Required work => Could you show each line of the records that contains the word "mapping"?

▶

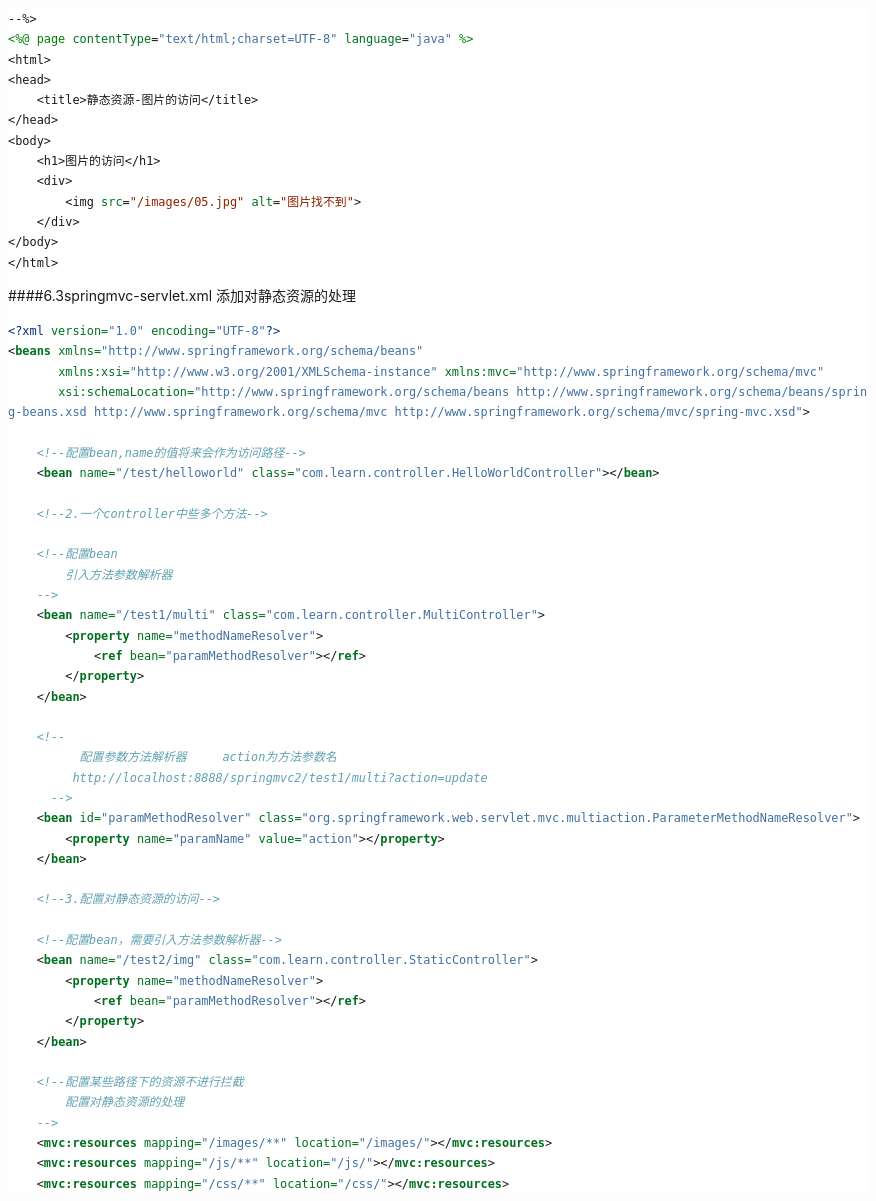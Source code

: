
```jsp
--%>
<%@ page contentType="text/html;charset=UTF-8" language="java" %>
<html>
<head>
    <title>静态资源-图片的访问</title>
</head>
<body>
    <h1>图片的访问</h1>
    <div>
        <img src="/images/05.jpg" alt="图片找不到">
    </div>
</body>
</html>
```
####6.3springmvc-servlet.xml
添加对静态资源的处理
```xml
<?xml version="1.0" encoding="UTF-8"?>
<beans xmlns="http://www.springframework.org/schema/beans"
       xmlns:xsi="http://www.w3.org/2001/XMLSchema-instance" xmlns:mvc="http://www.springframework.org/schema/mvc"
       xsi:schemaLocation="http://www.springframework.org/schema/beans http://www.springframework.org/schema/beans/spring-beans.xsd http://www.springframework.org/schema/mvc http://www.springframework.org/schema/mvc/spring-mvc.xsd">

    <!--配置bean,name的值将来会作为访问路径-->
    <bean name="/test/helloworld" class="com.learn.controller.HelloWorldController"></bean>

    <!--2.一个controller中些多个方法-->

    <!--配置bean
        引入方法参数解析器
    -->
    <bean name="/test1/multi" class="com.learn.controller.MultiController">
        <property name="methodNameResolver">
            <ref bean="paramMethodResolver"></ref>
        </property>
    </bean>

    <!--
          配置参数方法解析器     action为方法参数名
         http://localhost:8888/springmvc2/test1/multi?action=update
      -->
    <bean id="paramMethodResolver" class="org.springframework.web.servlet.mvc.multiaction.ParameterMethodNameResolver">
        <property name="paramName" value="action"></property>
    </bean>

    <!--3.配置对静态资源的访问-->

    <!--配置bean，需要引入方法参数解析器-->
    <bean name="/test2/img" class="com.learn.controller.StaticController">
        <property name="methodNameResolver">
            <ref bean="paramMethodResolver"></ref>
        </property>
    </bean>

    <!--配置某些路径下的资源不进行拦截
        配置对静态资源的处理
    -->
    <mvc:resources mapping="/images/**" location="/images/"></mvc:resources>
    <mvc:resources mapping="/js/**" location="/js/"></mvc:resources>
    <mvc:resources mapping="/css/**" location="/css/"></mvc:resources>
```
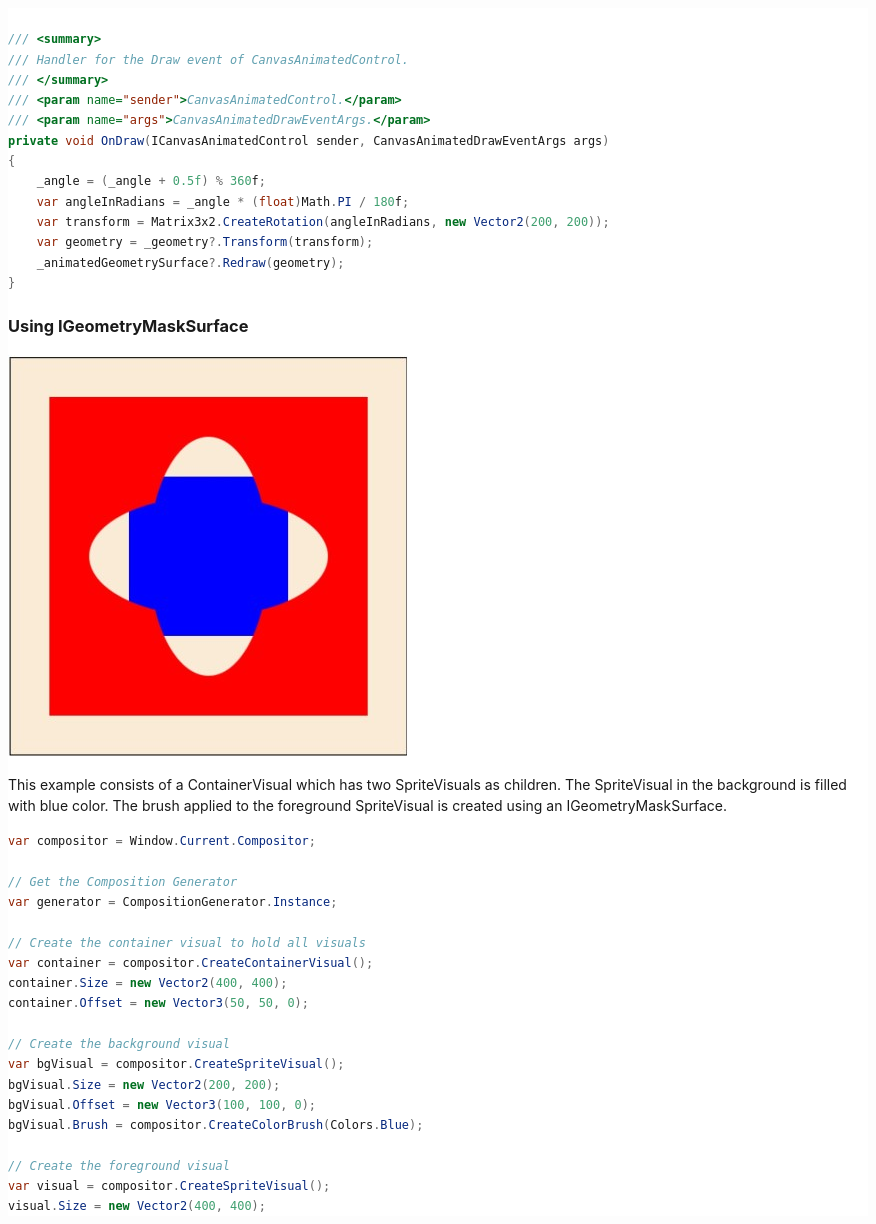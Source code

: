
 ```cs

/// <summary>
/// Handler for the Draw event of CanvasAnimatedControl.
/// </summary>
/// <param name="sender">CanvasAnimatedControl.</param>
/// <param name="args">CanvasAnimatedDrawEventArgs.</param>
private void OnDraw(ICanvasAnimatedControl sender, CanvasAnimatedDrawEventArgs args)
{
    _angle = (_angle + 0.5f) % 360f;
    var angleInRadians = _angle * (float)Math.PI / 180f;
    var transform = Matrix3x2.CreateRotation(angleInRadians, new Vector2(200, 200));
    var geometry = _geometry?.Transform(transform);
    _animatedGeometrySurface?.Redraw(geometry);
}
```

### Using IGeometryMaskSurface

![Geometry Mask Surface](../resources/images/Surface/GeometryMaskSurface.jpg 'Rendering using Geometry Mask Surface')

This example consists of a ContainerVisual which has two SpriteVisuals as children. The SpriteVisual in the background is filled with blue color. The brush applied to the foreground SpriteVisual is created using an IGeometryMaskSurface.

```cs
var compositor = Window.Current.Compositor;

// Get the Composition Generator
var generator = CompositionGenerator.Instance;

// Create the container visual to hold all visuals
var container = compositor.CreateContainerVisual();
container.Size = new Vector2(400, 400);
container.Offset = new Vector3(50, 50, 0);

// Create the background visual
var bgVisual = compositor.CreateSpriteVisual();
bgVisual.Size = new Vector2(200, 200);
bgVisual.Offset = new Vector3(100, 100, 0);
bgVisual.Brush = compositor.CreateColorBrush(Colors.Blue);

// Create the foreground visual
var visual = compositor.CreateSpriteVisual();
visual.Size = new Vector2(400, 400);
```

◀

Written answer =>
    <mvc:resources mapping="/images/**" location="/images/"></mvc:resources>
    <mvc:resources mapping="/js/**" location="/js/"></mvc:resources>
    <mvc:resources mapping="/css/**" location="/css/"></mvc:resources>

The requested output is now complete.